Con referencia a la creación de empleo es preciso tener presente que los progresos registrados en el pasado deben considerarse sin olvidar la perspectiva. Gran parte de los conseguidos se han registrado principalmente en sectores  de baja o nula creación de productividad en cuanto a su aportación al  PIB.

 La productividad por persona empleada crecerá permanentemente, en los sectores más intensivos en capital, mientras lo hace más lentamente  en los menos intensivos. Concretamente durante el verano el empleo en servicios crece  muy  rápido, aunque su permanencia sea  breve comparada con los correspondientes en  empresas de sectores menos estacionales como la construcción o el metal-mecánico.                                                                                                                                                                                                                                                                   

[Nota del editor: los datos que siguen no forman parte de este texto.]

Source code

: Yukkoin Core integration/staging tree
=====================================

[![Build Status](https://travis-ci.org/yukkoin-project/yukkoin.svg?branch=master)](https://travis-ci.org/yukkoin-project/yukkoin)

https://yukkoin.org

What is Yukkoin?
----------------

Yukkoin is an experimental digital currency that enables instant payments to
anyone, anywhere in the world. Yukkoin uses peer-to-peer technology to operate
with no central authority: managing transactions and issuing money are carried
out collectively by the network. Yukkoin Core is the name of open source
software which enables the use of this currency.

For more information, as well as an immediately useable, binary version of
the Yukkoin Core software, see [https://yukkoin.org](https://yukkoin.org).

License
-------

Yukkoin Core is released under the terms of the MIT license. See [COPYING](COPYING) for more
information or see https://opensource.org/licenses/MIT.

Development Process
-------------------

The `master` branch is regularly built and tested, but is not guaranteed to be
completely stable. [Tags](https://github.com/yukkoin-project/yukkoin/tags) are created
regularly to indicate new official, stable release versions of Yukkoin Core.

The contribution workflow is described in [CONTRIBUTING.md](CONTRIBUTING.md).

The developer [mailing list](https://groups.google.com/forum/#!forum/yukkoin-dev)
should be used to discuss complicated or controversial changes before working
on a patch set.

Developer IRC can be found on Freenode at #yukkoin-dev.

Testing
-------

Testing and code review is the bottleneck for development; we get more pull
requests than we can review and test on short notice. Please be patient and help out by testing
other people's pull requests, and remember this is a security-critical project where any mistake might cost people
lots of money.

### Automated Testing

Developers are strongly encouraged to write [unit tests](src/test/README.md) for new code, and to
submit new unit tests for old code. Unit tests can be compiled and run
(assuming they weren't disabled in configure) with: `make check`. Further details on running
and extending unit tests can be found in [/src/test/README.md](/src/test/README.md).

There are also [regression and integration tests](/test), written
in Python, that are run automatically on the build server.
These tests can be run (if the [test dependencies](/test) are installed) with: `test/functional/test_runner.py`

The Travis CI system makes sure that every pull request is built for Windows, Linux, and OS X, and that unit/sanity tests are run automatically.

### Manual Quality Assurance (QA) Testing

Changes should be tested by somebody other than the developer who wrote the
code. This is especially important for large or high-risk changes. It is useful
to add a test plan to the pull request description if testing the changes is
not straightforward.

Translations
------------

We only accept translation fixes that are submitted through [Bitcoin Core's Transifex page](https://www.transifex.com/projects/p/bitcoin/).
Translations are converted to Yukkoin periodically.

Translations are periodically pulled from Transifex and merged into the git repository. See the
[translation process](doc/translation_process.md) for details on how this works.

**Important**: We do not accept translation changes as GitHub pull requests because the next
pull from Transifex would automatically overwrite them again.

La situación planteada, cuya evolución no se enfrenta con la lógica y energía adecuadas, debe modificarse hacia un sistema que ofrezca perspectivas más favorables procurando que el contenido de júbilo, que implica el retiro de la actividad laboral sea una realidad, consiguiendo que la  jubilación se convierta en una meta apetecible, acompañada con la percepción de pensiones  adecuadas y seguras. Nos permitiremos recordar la inconveniencia de incrementar la aportación de los activos al Fondo de Pensiones, que provocaría la petición de elevación salarial, sin la contrapartida deseable del incremento paralelo de la  productividad, lo que conduciría a una inflación generalizada,  afectando a toda la  población, tanto  activa como retirada.

Realmente nuestro sistema de Pensiones se apoya en una actividad económica entreverada de influencias políticas, que le hacen ciertamente vulnerable, cuyo contexto ha obligado a nuestros escasos emprendedores a practicar su actividad fuera de nuestras fronteras, quizá porque los usos interiores no sean suficientemente atrayentes. Una prueba de ello se puede apreciar en la práctica ausencia de opiniones que acepten el incremento de las cotizaciones que, consecuentemente supondrían el abandono de nuevos proyectos.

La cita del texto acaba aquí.